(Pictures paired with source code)
========================================
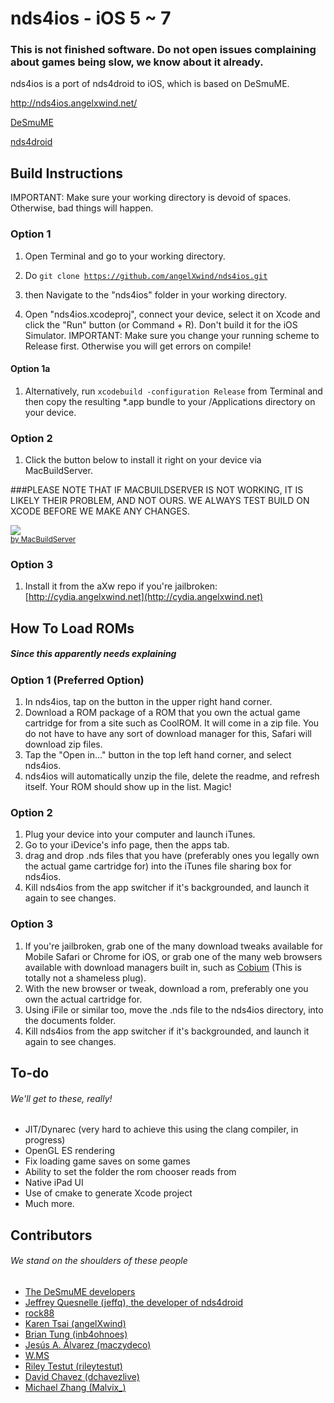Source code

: nds4ios - iOS 5 ~ 7
=======
### This is not finished software. Do not open issues complaining about games being slow, we know about it already. 

nds4ios is a port of nds4droid to iOS, which is based on DeSmuME.

http://nds4ios.angelxwind.net/

[DeSmuME](http://desmume.org/) 

[nds4droid](http://jeffq.com/blog/nds4droid/) 

Build Instructions
------------------------

IMPORTANT: Make sure your working directory is devoid of spaces. Otherwise, bad things will happen.

### Option 1


1.  Open Terminal and go to your working directory.

2.  Do
<code>git clone https://github.com/angelXwind/nds4ios.git</code>

3.  then
Navigate to the "nds4ios" folder in your working directory.

4. Open "nds4ios.xcodeproj", connect your device, select it on Xcode and click the "Run" button (or Command + R). Don't build it for the iOS Simulator. IMPORTANT: Make sure you change your running scheme to Release first. Otherwise you will get errors on compile!

#### Option 1a
1. Alternatively, run
    <code>xcodebuild -configuration Release</code>
   from Terminal and then copy the resulting *.app bundle to your /Applications directory on your device.

### Option 2

1. Click the button below to install it right on your device via MacBuildServer.

###PLEASE NOTE THAT IF MACBUILDSERVER IS NOT WORKING, IT IS LIKELY THEIR PROBLEM, AND NOT OURS. WE ALWAYS TEST BUILD ON XCODE BEFORE WE MAKE ANY CHANGES.

<!-- MacBuildServer Install Button -->
<div class="macbuildserver-block">
    <a class="macbuildserver-button" href="http://macbuildserver.com/project/github/build/?xcode_project=nds4ios.xcodeproj&amp;target=nds4ios&amp;repo_url=https%3A%2F%2Fgithub.com%2FangelXwind%2Fnds4ios.git&amp;build_conf=Release" target="_blank"><img src="http://com.macbuildserver.github.s3-website-us-east-1.amazonaws.com/button_up.png"/></a><br/><sup><a href="http://macbuildserver.com/github/opensource/" target="_blank">by MacBuildServer</a></sup>
</div>
<!-- MacBuildServer Install Button -->

### Option 3

1. Install it from the aXw repo if you're jailbroken: [http://cydia.angelxwind.net](http://cydia.angelxwind.net)

How To Load ROMs
------------------------
##### Since this apparently needs explaining

### Option 1 (Preferred Option)
1. In nds4ios, tap on the button in the upper right hand corner.
2. Download a ROM package of a ROM that you own the actual game cartridge for from a site such as CoolROM. It will come in a zip file. You do not have to have any sort of download manager for this, Safari will download zip files.
3. Tap the "Open in..." button in the top left hand corner, and select nds4ios.
4. nds4ios will automatically unzip the file, delete the readme, and refresh itself. Your ROM should show up in the list. Magic!

### Option 2
1. Plug your device into your computer and launch iTunes.
2. Go to your iDevice's info page, then the apps tab.
3. drag and drop .nds files that you have (preferably ones you legally own the actual game cartridge for) into the iTunes file sharing box for nds4ios.
4. Kill nds4ios from the app switcher if it's backgrounded, and launch it again to see changes.

### Option 3
1. If you're jailbroken, grab one of the many download tweaks available for Mobile Safari or Chrome for iOS, or grab one of the many web browsers available with download managers built in, such as [Cobium](https://itunes.apple.com/us/app/cobium-simple-browsing/id502426780?mt=8) (This is totally not a shameless plug).
2. With the new browser or tweak, download a rom, preferably one you own the actual cartridge for.
3. Using iFile or similar too, move the .nds file to the nds4ios directory, into the documents folder.
4. Kill nds4ios from the app switcher if it's backgrounded, and launch it again to see changes.



To-do
------------------------
###### We'll get to these, really!
* JIT/Dynarec (very hard to achieve this using the clang compiler, in progress)
* OpenGL ES rendering
* Fix loading game saves on some games
* Ability to set the folder the rom chooser reads from
* Native iPad UI
* Use of cmake to generate Xcode project
* Much more.

Contributors
------------------------
###### We stand on the shoulders of these people
* [The DeSmuME developers](http://desmume.org/)
* [Jeffrey Quesnelle (jeffq), the developer of nds4droid](http://jeffq.com/blog/nds4droid/)
* [rock88](http://rock88dev.blogspot.com/)
* [Karen Tsai (angelXwind)](http://angelxwind.net/)
* [Brian Tung (inb4ohnoes)](http://brian.weareflame.co/)
* [Jesús A. Álvarez (maczydeco)](http://twitter.com/maczydeco)
* [W.MS](http://github.com/w-ms/)
* [Riley Testut (rileytestut)](https://github.com/rileytestut)
* [David Chavez (dchavezlive)](http://dchavez.net)
* [Michael Zhang (Malvix_)](https://twitter.com/Malvix_)
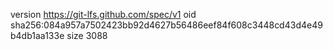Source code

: version https://git-lfs.github.com/spec/v1
oid sha256:084a957a7502423bb92d4627b56486eef84f608c3448cd43d4e49b4db1aa133e
size 3088
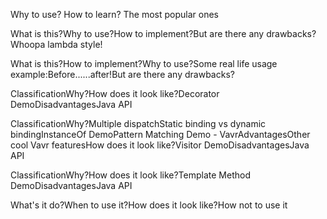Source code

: Why to use?
How to learn?
The most popular ones

What is this?Why to use?How to implement?But are there any drawbacks?Whoopa lambda style!

What is this?How to implement?Why to use?Some real life usage example:Before......after!But are there any drawbacks?


<static factory>


ClassificationWhy?How does it look like?Decorator DemoDisadvantagesJava API

ClassificationWhy?Multiple dispatchStatic binding vs dynamic bindingInstanceOf DemoPattern Matching Demo - VavrAdvantagesOther cool Vavr featuresHow does it look like?Visitor DemoDisadvantagesJava API

ClassificationWhy?How does it look like?Template Method DemoDisadvantagesJava API

What's it do?When to use it?How does it look like?How not to use it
========================================
TASK STATEMENT → What is needed is an exact copy of the lines above, from the one containing "[nds4droid](http://jeffq.com/blog/nds4droid/)" through the one containing "Navigate to the", with nothing added.

SOLUTION TO THE PROBLEM →
[nds4droid](http://jeffq.com/blog/nds4droid/) 

Build Instructions
------------------------

IMPORTANT: Make sure your working directory is devoid of spaces. Otherwise, bad things will happen.

### Option 1


1.  Open Terminal and go to your working directory.

2.  Do
<code>git clone https://github.com/angelXwind/nds4ios.git</code>

3.  then
Navigate to the "nds4ios" folder in your working directory.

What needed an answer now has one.